WHAT TO DO> From the first line of the records below through the line with "- [ ] (Broken", output each line exactly; skip the pictures.

TASK DATA>
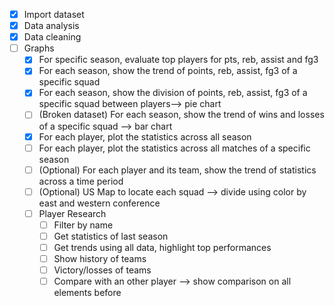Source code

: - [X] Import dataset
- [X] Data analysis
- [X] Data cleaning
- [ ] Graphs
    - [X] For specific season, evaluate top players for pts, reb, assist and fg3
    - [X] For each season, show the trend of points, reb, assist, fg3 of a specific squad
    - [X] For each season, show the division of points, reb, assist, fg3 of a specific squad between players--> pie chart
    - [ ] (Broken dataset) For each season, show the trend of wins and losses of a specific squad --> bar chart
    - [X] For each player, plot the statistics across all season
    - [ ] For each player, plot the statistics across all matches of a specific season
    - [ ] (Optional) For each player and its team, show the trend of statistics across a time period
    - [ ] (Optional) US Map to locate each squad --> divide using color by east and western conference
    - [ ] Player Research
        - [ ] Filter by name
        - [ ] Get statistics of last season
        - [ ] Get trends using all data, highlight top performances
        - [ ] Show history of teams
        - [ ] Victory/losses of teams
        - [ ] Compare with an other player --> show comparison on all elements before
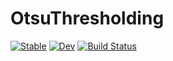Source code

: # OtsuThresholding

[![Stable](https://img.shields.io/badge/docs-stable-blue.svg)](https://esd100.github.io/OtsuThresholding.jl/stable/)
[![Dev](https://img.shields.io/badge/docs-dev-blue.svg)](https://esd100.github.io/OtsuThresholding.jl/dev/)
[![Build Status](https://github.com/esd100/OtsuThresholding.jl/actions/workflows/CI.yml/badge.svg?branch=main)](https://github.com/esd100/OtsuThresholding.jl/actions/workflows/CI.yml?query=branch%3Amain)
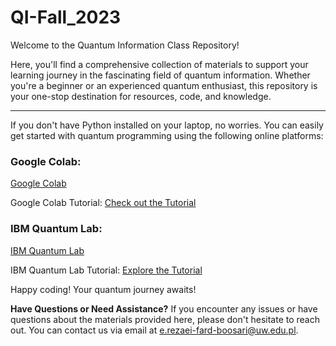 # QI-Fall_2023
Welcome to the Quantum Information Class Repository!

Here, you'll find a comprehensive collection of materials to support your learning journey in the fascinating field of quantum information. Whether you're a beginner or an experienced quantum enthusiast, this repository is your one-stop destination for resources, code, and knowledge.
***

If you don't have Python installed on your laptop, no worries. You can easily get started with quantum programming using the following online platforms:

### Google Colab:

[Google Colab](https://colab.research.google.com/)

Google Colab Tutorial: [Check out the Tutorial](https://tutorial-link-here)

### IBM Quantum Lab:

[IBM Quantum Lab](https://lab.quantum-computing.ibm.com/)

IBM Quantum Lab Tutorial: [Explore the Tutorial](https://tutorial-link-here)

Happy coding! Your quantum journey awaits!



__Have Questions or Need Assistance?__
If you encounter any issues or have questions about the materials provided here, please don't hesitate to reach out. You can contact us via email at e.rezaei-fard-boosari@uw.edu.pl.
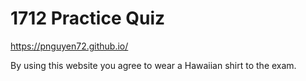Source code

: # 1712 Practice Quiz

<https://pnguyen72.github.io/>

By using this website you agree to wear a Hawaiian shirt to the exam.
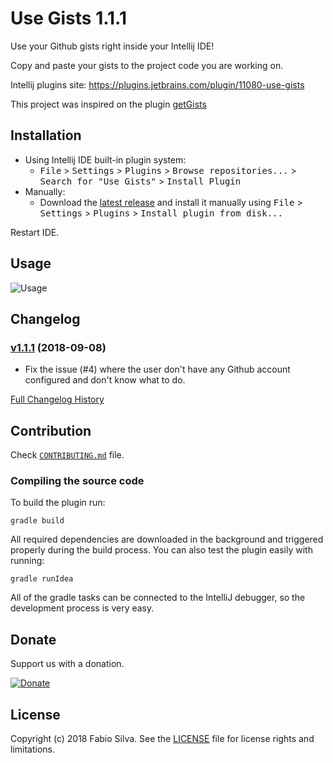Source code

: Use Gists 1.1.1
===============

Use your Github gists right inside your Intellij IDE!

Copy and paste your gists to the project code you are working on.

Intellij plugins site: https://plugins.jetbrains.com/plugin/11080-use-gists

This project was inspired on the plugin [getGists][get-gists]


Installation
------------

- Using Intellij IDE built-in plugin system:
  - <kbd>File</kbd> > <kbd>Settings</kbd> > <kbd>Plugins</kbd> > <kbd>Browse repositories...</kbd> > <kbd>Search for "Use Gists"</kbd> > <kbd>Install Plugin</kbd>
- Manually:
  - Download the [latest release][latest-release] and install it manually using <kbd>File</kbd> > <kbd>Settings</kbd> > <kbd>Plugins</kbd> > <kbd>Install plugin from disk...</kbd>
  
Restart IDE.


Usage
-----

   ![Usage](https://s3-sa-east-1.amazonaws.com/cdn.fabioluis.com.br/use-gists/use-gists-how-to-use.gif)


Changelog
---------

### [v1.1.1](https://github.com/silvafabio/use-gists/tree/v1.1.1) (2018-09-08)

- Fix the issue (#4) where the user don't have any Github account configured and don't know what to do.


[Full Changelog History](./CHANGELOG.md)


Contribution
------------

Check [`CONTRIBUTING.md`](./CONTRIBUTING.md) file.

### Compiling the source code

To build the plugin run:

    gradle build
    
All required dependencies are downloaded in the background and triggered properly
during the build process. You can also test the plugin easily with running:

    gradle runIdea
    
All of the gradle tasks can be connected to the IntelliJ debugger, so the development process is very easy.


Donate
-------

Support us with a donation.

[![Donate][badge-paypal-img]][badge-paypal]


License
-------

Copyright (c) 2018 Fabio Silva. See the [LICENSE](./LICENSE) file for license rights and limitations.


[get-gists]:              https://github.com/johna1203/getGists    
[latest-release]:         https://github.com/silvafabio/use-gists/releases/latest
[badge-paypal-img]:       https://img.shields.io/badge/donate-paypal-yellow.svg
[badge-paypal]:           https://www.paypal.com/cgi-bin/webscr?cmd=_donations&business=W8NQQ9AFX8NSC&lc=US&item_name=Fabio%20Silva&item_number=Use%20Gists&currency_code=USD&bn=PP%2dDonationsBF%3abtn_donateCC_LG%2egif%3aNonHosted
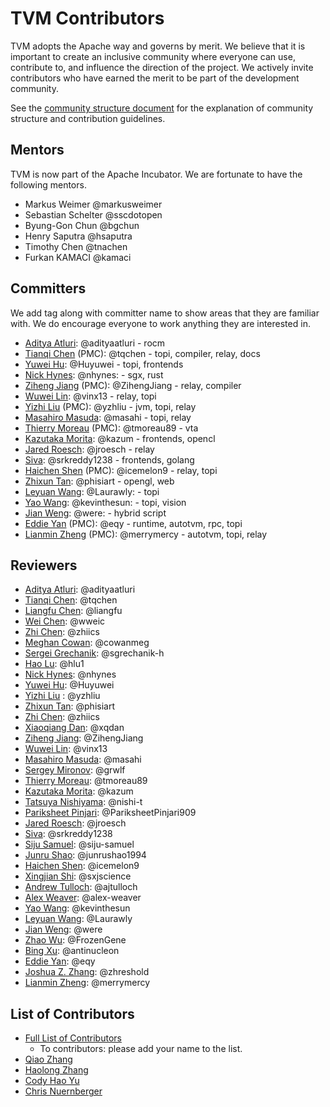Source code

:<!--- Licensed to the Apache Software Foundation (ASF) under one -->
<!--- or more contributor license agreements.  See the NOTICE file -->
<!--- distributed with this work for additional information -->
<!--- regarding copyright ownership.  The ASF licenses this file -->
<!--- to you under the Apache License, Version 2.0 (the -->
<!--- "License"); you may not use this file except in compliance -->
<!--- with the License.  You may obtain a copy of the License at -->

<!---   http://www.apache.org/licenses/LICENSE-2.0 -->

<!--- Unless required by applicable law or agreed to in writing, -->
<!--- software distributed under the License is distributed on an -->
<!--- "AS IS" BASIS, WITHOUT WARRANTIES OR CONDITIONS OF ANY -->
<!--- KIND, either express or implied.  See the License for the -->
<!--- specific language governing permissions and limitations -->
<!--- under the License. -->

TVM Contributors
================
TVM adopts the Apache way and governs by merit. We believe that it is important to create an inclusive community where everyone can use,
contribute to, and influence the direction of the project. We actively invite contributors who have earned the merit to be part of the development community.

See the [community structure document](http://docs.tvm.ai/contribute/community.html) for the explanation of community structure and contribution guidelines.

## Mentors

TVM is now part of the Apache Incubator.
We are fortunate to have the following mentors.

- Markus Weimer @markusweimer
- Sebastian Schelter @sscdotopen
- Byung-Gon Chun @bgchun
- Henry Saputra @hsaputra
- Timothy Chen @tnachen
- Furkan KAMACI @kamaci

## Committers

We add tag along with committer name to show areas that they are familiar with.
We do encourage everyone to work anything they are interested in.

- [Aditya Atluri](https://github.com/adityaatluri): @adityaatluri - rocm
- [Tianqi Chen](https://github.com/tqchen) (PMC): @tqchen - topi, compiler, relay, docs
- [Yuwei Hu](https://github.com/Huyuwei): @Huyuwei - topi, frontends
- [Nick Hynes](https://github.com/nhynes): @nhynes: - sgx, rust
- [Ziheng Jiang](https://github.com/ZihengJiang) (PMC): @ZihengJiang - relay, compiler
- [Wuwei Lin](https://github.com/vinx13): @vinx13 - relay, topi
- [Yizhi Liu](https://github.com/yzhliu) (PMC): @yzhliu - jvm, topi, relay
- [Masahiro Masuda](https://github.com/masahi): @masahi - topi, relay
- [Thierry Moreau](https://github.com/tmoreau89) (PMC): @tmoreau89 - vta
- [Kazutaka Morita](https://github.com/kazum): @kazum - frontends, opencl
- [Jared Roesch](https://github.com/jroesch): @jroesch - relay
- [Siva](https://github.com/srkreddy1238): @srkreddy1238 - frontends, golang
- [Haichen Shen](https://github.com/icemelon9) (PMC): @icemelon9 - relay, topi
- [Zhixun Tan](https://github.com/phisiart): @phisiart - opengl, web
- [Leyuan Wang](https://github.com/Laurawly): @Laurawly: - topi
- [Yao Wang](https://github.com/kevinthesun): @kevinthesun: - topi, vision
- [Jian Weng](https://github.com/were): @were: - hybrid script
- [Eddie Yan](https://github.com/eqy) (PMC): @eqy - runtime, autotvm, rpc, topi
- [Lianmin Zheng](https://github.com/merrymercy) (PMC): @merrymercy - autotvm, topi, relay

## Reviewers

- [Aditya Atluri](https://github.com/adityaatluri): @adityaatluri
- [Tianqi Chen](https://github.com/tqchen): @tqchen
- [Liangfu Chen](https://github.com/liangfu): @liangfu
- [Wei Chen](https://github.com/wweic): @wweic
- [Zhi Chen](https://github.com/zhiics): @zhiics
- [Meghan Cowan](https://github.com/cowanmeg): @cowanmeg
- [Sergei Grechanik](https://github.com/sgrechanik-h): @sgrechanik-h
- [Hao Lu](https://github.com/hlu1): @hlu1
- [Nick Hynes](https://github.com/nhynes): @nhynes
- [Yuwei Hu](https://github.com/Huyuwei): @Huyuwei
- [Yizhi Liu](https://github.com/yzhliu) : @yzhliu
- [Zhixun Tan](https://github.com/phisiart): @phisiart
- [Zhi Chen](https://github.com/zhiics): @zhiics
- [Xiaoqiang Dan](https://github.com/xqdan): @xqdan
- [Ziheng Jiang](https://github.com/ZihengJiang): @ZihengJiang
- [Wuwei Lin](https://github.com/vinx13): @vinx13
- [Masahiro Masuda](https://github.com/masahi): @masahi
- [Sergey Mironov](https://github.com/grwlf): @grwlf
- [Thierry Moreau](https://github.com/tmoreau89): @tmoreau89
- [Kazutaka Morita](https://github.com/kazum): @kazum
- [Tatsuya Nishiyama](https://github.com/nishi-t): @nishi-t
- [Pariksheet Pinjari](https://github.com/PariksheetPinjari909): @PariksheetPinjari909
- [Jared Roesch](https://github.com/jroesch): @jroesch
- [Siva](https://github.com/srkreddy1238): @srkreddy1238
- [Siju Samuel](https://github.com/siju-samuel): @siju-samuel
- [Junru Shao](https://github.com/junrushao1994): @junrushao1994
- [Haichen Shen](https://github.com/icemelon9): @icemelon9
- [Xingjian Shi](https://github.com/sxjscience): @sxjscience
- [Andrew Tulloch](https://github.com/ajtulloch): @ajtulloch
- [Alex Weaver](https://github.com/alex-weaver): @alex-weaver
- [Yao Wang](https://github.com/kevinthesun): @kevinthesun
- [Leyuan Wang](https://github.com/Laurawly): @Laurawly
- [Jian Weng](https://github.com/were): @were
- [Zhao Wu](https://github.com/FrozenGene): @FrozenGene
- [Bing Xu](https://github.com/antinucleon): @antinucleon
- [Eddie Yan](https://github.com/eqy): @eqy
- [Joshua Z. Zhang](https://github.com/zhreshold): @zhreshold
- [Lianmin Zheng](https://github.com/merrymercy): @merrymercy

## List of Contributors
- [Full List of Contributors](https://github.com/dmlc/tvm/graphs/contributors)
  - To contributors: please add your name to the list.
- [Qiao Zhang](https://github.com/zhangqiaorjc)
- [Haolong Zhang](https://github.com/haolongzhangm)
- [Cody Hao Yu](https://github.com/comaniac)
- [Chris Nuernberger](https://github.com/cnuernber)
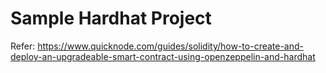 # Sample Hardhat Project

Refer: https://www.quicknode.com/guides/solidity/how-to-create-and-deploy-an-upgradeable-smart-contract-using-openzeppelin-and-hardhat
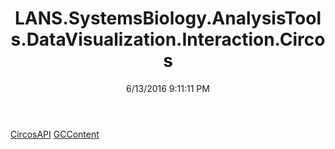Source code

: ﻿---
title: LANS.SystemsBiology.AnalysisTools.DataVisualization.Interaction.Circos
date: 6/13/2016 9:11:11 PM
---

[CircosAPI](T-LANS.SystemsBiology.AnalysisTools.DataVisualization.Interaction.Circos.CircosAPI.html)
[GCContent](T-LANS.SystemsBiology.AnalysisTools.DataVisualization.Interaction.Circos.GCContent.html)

FINISHED TASK>
Source code

: - [X] Import dataset
- [X] Data analysis
- [X] Data cleaning
- [ ] Graphs
    - [X] For specific season, evaluate top players for pts, reb, assist and fg3
    - [X] For each season, show the trend of points, reb, assist, fg3 of a specific squad
    - [X] For each season, show the division of points, reb, assist, fg3 of a specific squad between players--> pie chart
    - [ ] (Broken dataset) For each season, show the trend of wins and losses of a specific squad --> bar chart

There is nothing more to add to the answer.